Plain-text document sources:
↓
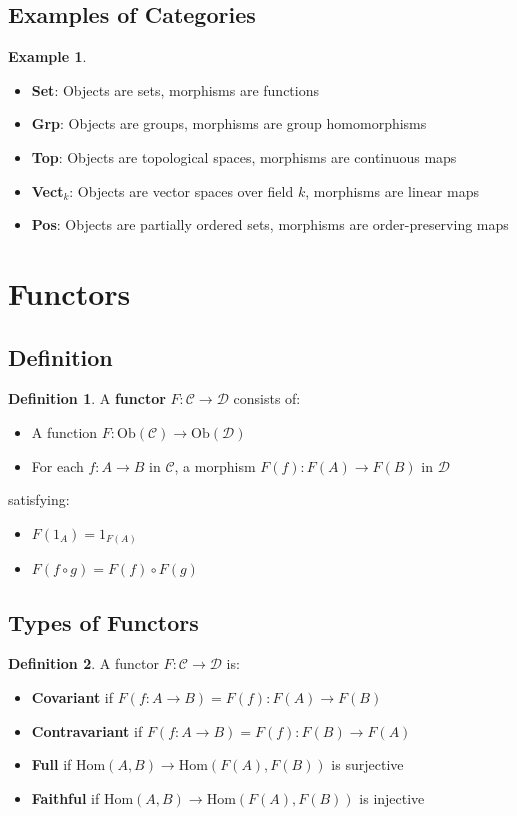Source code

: \documentclass[11pt]{article}
\theoremstyle{definition}
\newtheorem{definition}{Definition}[section]
\newtheorem{example}{Example}[section]
\begin{document}
\subsection{Examples of Categories}
\begin{example}
\begin{itemize}
    \item \textbf{Set}: Objects are sets, morphisms are functions
    \item \textbf{Grp}: Objects are groups, morphisms are group homomorphisms
    \item \textbf{Top}: Objects are topological spaces, morphisms are continuous maps
    \item \textbf{Vect}$_k$: Objects are vector spaces over field $k$, morphisms are linear maps
    \item \textbf{Pos}: Objects are partially ordered sets, morphisms are order-preserving maps
\end{itemize}
\end{example}

\section{Functors}

\subsection{Definition}
\begin{definition}
A \textbf{functor} $F: \mathcal{C} \to \mathcal{D}$ consists of:
\begin{itemize}
    \item A function $F: \text{Ob}(\mathcal{C}) \to \text{Ob}(\mathcal{D})$
    \item For each $f: A \to B$ in $\mathcal{C}$, a morphism $F(f): F(A) \to F(B)$ in $\mathcal{D}$
\end{itemize}
satisfying:
\begin{itemize}
    \item $F(1_A) = 1_{F(A)}$
    \item $F(f \circ g) = F(f) \circ F(g)$
\end{itemize}
\end{definition}

\subsection{Types of Functors}
\begin{definition}
A functor $F: \mathcal{C} \to \mathcal{D}$ is:
\begin{itemize}
    \item \textbf{Covariant} if $F(f: A \to B) = F(f): F(A) \to F(B)$
    \item \textbf{Contravariant} if $F(f: A \to B) = F(f): F(B) \to F(A)$
    \item \textbf{Full} if $\text{Hom}(A,B) \to \text{Hom}(F(A),F(B))$ is surjective
    \item \textbf{Faithful} if $\text{Hom}(A,B) \to \text{Hom}(F(A),F(B))$ is injective
\end{itemize}
\end{definition}
\end{document}
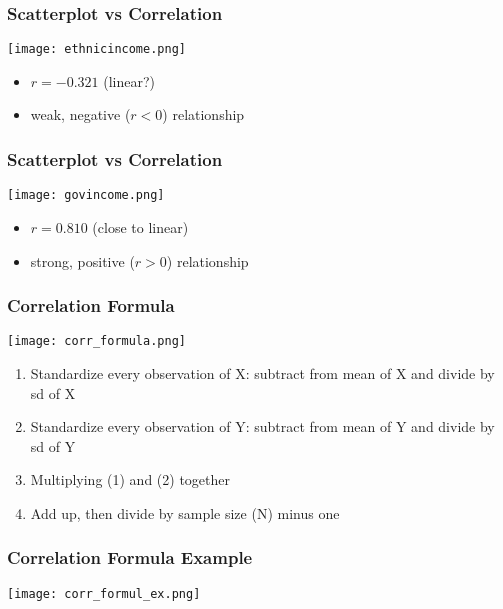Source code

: \documentclass{beamer}
\begin{document}
\begin{frame}
 \frametitle<+->{Scatterplot vs Correlation}
 \begin{minipage}{.58\linewidth}
 \texttt{[image: ethnicincome.png]}
 \end{minipage}\hfill
 \begin{minipage}{.38\linewidth}
 \begin{itemize}
   \item $r = -0.321$ (linear?)
   \item weak, negative ($r < 0$) relationship 
 \end{itemize}
 \end{minipage}
\end{frame}

\begin{frame}
 \frametitle<+->{Scatterplot vs Correlation}
 \begin{minipage}{.58\linewidth}
 \texttt{[image: govincome.png]}
 \end{minipage}\hfill
 \begin{minipage}{.38\linewidth}
 \begin{itemize}
   \item $r = 0.810$ (close to linear)
   \item strong, positive ($r > 0$) relationship 
 \end{itemize}
 \end{minipage}
\end{frame}

\begin{frame}
 \frametitle{Correlation Formula}
 \begin{center}
 \texttt{[image: corr\_formula.png]}
 \end{center}
 \pause
 \begin{enumerate}[<+->]
   \item Standardize every observation of X: subtract from mean of X and divide by sd of X
   \item Standardize every observation of Y: subtract from mean of Y and divide by sd of Y
   \item Multiplying (1) and (2) together
   \item Add up, then divide by sample size (N) minus one
 \end{enumerate}
\end{frame}

\begin{frame}
 \frametitle<+->{Correlation Formula Example}
 \begin{center}
 \texttt{[image: corr\_formul\_ex.png]}
 \end{center}
\end{frame}
\end{document}
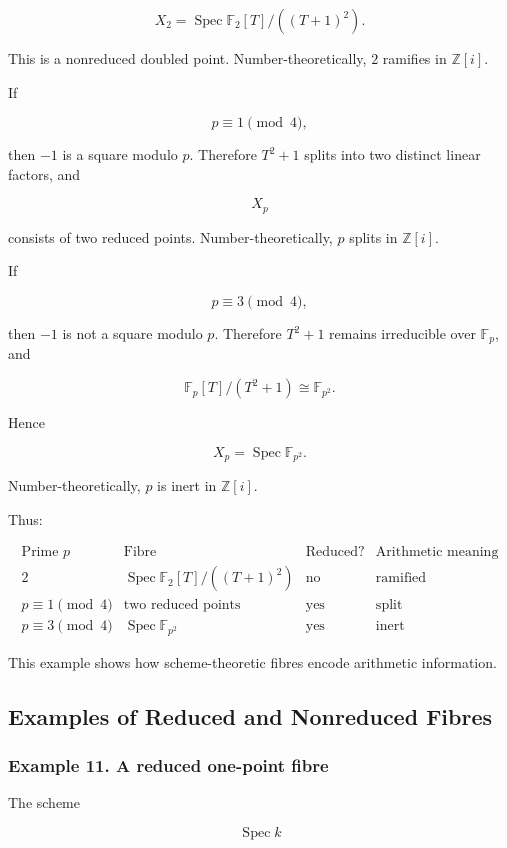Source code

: \documentclass[12pt,a4paper]{article}
\theoremstyle{notespace}
\begin{document}
\[
X_2=\operatorname{Spec}\mathbb{F}_2[T]/((T+1)^2).
\]

This is a nonreduced doubled point. Number-theoretically, \(2\) ramifies in \(\mathbb{Z}[i]\).

If

\[
p\equiv 1\pmod 4,
\]

then \(-1\) is a square modulo \(p\). Therefore \(T^2+1\) splits into two distinct linear factors, and

\[
X_p
\]

consists of two reduced points. Number-theoretically, \(p\) splits in \(\mathbb{Z}[i]\).

If

\[
p\equiv 3\pmod 4,
\]

then \(-1\) is not a square modulo \(p\). Therefore \(T^2+1\) remains irreducible over \(\mathbb{F}_p\), and

\[
\mathbb{F}_p[T]/(T^2+1)\cong \mathbb{F}_{p^2}.
\]

Hence

\[
X_p=\operatorname{Spec}\mathbb{F}_{p^2}.
\]

Number-theoretically, \(p\) is inert in \(\mathbb{Z}[i]\).

Thus:

\[
\begin{array}{c|c|c|c}
	\text{Prime }p & \text{Fibre} & \text{Reduced?} & \text{Arithmetic meaning} \\
	\hline
	2 & \operatorname{Spec}\mathbb{F}_2[T]/((T+1)^2) & \text{no} & \text{ramified} \\
	p\equiv 1\pmod 4 & \text{two reduced points} & \text{yes} & \text{split} \\
	p\equiv 3\pmod 4 & \operatorname{Spec}\mathbb{F}_{p^2} & \text{yes} & \text{inert}
\end{array}
\]

This example shows how scheme-theoretic fibres encode arithmetic information.

\subsection{Examples of Reduced and Nonreduced Fibres}

\subsubsection{Example 11. A reduced one-point fibre}

The scheme

\[
\operatorname{Spec}k
\]
\end{document}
↑
* Problem statement *
The result should be the same data as above, line for line, with the pictures gone.

* Reply to the task *
Source code

: \documentclass[11pt]{article}
\theoremstyle{definition}
\newtheorem{definition}{Definition}[section]
\newtheorem{example}{Example}[section]
\begin{document}
\subsection{Examples of Categories}
\begin{example}
\begin{itemize}
    \item \textbf{Set}: Objects are sets, morphisms are functions
    \item \textbf{Grp}: Objects are groups, morphisms are group homomorphisms
    \item \textbf{Top}: Objects are topological spaces, morphisms are continuous maps
    \item \textbf{Vect}$_k$: Objects are vector spaces over field $k$, morphisms are linear maps
    \item \textbf{Pos}: Objects are partially ordered sets, morphisms are order-preserving maps
\end{itemize}
\end{example}

\section{Functors}

\subsection{Definition}
\begin{definition}
A \textbf{functor} $F: \mathcal{C} \to \mathcal{D}$ consists of:
\begin{itemize}
    \item A function $F: \text{Ob}(\mathcal{C}) \to \text{Ob}(\mathcal{D})$
    \item For each $f: A \to B$ in $\mathcal{C}$, a morphism $F(f): F(A) \to F(B)$ in $\mathcal{D}$
\end{itemize}
satisfying:
\begin{itemize}
    \item $F(1_A) = 1_{F(A)}$
    \item $F(f \circ g) = F(f) \circ F(g)$
\end{itemize}
\end{definition}

\subsection{Types of Functors}
\begin{definition}
A functor $F: \mathcal{C} \to \mathcal{D}$ is:
\begin{itemize}
    \item \textbf{Covariant} if $F(f: A \to B) = F(f): F(A) \to F(B)$
    \item \textbf{Contravariant} if $F(f: A \to B) = F(f): F(B) \to F(A)$
    \item \textbf{Full} if $\text{Hom}(A,B) \to \text{Hom}(F(A),F(B))$ is surjective
    \item \textbf{Faithful} if $\text{Hom}(A,B) \to \text{Hom}(F(A),F(B))$ is injective
\end{itemize}
\end{definition}
\end{document}
Source code

: \documentclass{beamer}
\begin{document}
\begin{frame}
 \frametitle<+->{Scatterplot vs Correlation}
 \begin{minipage}{.58\linewidth}
 \texttt{[image: ethnicincome.png]}
 \end{minipage}\hfill
 \begin{minipage}{.38\linewidth}
 \begin{itemize}
   \item $r = -0.321$ (linear?)
   \item weak, negative ($r < 0$) relationship 
 \end{itemize}
 \end{minipage}
\end{frame}

\begin{frame}
 \frametitle<+->{Scatterplot vs Correlation}
 \begin{minipage}{.58\linewidth}
 \texttt{[image: govincome.png]}
 \end{minipage}\hfill
 \begin{minipage}{.38\linewidth}
 \begin{itemize}
   \item $r = 0.810$ (close to linear)
   \item strong, positive ($r > 0$) relationship 
 \end{itemize}
 \end{minipage}
\end{frame}

\begin{frame}
 \frametitle{Correlation Formula}
 \begin{center}
 \texttt{[image: corr\_formula.png]}
 \end{center}
 \pause
 \begin{enumerate}[<+->]
   \item Standardize every observation of X: subtract from mean of X and divide by sd of X
   \item Standardize every observation of Y: subtract from mean of Y and divide by sd of Y
   \item Multiplying (1) and (2) together
   \item Add up, then divide by sample size (N) minus one
 \end{enumerate}
\end{frame}

\begin{frame}
 \frametitle<+->{Correlation Formula Example}
 \begin{center}
 \texttt{[image: corr\_formul\_ex.png]}
 \end{center}
\end{frame}
\end{document}
Source code

: \documentclass[12pt,a4paper]{article}
\theoremstyle{notespace}
\begin{document}
\[
X_2=\operatorname{Spec}\mathbb{F}_2[T]/((T+1)^2).
\]

This is a nonreduced doubled point. Number-theoretically, \(2\) ramifies in \(\mathbb{Z}[i]\).

If

\[
p\equiv 1\pmod 4,
\]

then \(-1\) is a square modulo \(p\). Therefore \(T^2+1\) splits into two distinct linear factors, and

\[
X_p
\]

consists of two reduced points. Number-theoretically, \(p\) splits in \(\mathbb{Z}[i]\).

If

\[
p\equiv 3\pmod 4,
\]

then \(-1\) is not a square modulo \(p\). Therefore \(T^2+1\) remains irreducible over \(\mathbb{F}_p\), and

\[
\mathbb{F}_p[T]/(T^2+1)\cong \mathbb{F}_{p^2}.
\]

Hence

\[
X_p=\operatorname{Spec}\mathbb{F}_{p^2}.
\]

Number-theoretically, \(p\) is inert in \(\mathbb{Z}[i]\).

Thus:

\[
\begin{array}{c|c|c|c}
	\text{Prime }p & \text{Fibre} & \text{Reduced?} & \text{Arithmetic meaning} \\
	\hline
	2 & \operatorname{Spec}\mathbb{F}_2[T]/((T+1)^2) & \text{no} & \text{ramified} \\
	p\equiv 1\pmod 4 & \text{two reduced points} & \text{yes} & \text{split} \\
	p\equiv 3\pmod 4 & \operatorname{Spec}\mathbb{F}_{p^2} & \text{yes} & \text{inert}
\end{array}
\]

This example shows how scheme-theoretic fibres encode arithmetic information.

\subsection{Examples of Reduced and Nonreduced Fibres}

\subsubsection{Example 11. A reduced one-point fibre}

The scheme

\[
\operatorname{Spec}k
\]
\end{document}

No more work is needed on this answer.